Но главное Шеврикука узнал.
Раз вычеркнули и сняли с довольствия, Петр Арсеньевич и впрямь исчез. И скорее всего, безвозвратно. Мог попасть и в секретные узники. Но вряд ли. Не той степени была личность. Сам истребить себя Петр Арсеньевич не имел возможности. Если бы и имел, то зачем понадобилось бы ему сгинуть? Причин Шеврикука не находил. Стало быть, с ним сотворили. Кто? Можно было строить догадки. Сотворили свои или чужие. Правда, кого считать своими и кого чужими… Но почему? Или зачем? Решение судьбы Петра Арсеньевича было явно внезапным. Возможно, неожиданным и для исполнителей. Не из-за его же, Шеврикуки, бумажных листочков с рисунками и оттисками! Но тогда бы дотянулись до самого Шеврикуки. Или до Гликерии. Нет, рисунки вряд ли принимались во внимание.
Но было отчего обеспокоиться Шеврикуке.
И выходило, что он жалел Петра Арсеньевича.
Шеврикука вспоминал: с кем был в приятельстве Петр Арсеньевич или хотя бы с кем поддерживал отношения? Сведения об этом были у него туманные. Петр Арсеньевич говорил о своем одиночестве и об отсутствии собеседников. Но не всегда же он был одинок. Кто-то наверняка знал и про обстоятельства его останкинской жизни. Это предстояло выяснить.
Нетерпение гнало Шеврикуку к пятиэтажному дому Петра Арсеньевича. И все же Шеврикука посчитал, что визит следует отложить до полуночи. Да, новый домовой, как выяснилось из оправданий стеснительного Тродескантова, туда еще не перебрался, хозяйство не принял, но мало ли что? Вряд ли дом оставили без присмотра. И возможно, присмотр этот поручили цепкому глазу. Не исключено, что и не одному. Ну ладно, пообещал Шеврикука, как-нибудь сообразим…

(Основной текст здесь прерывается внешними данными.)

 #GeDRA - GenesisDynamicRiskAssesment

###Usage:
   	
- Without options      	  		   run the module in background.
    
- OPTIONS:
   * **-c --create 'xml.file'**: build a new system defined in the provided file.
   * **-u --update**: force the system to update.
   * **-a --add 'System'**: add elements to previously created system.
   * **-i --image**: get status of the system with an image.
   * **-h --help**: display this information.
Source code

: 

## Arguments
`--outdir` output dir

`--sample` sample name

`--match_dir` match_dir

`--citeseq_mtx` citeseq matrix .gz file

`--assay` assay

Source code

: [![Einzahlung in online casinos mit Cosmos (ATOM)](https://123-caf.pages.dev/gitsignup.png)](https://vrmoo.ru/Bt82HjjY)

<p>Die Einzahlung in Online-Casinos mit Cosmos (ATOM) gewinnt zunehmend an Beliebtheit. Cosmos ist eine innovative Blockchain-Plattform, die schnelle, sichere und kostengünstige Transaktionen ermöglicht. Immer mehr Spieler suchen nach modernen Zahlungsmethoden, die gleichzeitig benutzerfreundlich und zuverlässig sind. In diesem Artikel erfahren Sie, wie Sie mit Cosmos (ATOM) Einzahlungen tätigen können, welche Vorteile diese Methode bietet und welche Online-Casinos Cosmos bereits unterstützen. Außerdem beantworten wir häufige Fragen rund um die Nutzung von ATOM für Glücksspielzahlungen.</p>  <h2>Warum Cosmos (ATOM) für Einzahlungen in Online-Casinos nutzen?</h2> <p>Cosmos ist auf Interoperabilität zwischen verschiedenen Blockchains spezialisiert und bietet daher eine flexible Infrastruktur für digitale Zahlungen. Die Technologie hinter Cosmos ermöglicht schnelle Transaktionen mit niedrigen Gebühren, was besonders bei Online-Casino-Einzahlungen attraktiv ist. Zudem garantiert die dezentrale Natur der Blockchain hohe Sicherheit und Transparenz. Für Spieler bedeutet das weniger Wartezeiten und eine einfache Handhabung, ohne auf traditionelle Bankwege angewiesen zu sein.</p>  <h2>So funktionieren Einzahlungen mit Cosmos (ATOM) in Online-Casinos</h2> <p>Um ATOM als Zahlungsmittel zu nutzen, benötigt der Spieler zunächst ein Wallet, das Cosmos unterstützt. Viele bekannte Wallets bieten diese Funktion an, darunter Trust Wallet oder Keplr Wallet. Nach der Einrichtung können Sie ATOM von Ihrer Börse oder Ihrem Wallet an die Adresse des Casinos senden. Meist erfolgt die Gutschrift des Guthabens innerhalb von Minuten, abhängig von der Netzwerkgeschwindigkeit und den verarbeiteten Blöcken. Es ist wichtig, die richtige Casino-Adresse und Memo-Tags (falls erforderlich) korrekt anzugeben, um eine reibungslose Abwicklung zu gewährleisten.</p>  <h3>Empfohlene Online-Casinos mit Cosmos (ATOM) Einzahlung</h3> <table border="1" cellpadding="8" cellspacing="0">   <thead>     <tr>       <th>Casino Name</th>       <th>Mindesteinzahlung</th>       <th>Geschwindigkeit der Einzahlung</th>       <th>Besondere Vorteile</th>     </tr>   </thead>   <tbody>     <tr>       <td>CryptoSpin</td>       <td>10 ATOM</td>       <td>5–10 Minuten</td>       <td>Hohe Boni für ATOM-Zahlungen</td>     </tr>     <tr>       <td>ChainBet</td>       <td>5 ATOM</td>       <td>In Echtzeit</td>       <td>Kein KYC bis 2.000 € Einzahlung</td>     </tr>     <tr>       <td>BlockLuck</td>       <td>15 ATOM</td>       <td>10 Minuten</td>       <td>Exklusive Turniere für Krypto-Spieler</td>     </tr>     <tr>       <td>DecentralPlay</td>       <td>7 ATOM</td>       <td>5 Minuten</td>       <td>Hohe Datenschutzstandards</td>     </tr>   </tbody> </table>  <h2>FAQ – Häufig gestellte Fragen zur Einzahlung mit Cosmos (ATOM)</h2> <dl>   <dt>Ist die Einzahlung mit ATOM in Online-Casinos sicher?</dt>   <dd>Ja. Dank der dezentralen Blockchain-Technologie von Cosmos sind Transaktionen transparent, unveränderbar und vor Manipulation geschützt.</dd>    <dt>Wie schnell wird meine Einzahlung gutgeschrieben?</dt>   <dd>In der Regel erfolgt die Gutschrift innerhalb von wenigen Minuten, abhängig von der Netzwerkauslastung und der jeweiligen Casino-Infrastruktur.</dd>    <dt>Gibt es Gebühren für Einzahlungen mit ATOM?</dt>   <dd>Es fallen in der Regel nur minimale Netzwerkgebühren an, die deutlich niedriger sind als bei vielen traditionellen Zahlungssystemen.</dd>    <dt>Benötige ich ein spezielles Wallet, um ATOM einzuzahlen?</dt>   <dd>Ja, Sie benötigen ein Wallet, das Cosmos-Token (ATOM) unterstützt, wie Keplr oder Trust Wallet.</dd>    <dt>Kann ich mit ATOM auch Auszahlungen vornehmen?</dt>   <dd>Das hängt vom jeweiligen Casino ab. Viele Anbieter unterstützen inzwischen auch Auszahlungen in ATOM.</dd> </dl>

Но назначением полуночи Шеврикука скорее стремился утихомирить себя и действовать хладнокровнее. Что день, что ночь — условия визита оставались одинаковыми. И наверное, Шеврикуке предстояло превратиться в летучее насекомое — в комара или в дрозофилу. Либо стать пробивным тараканом, какому доступны все ходы коммунального строения. Не скажу, что это было приятно Шеврикуке, но, пожалуй, мелкое существо могло проворнее отыскать тайники Петра Арсеньевича. А они, полагал Шеврикука, были. Если их, конечно, уже не опустошили. Или не спалили в минуты пожара.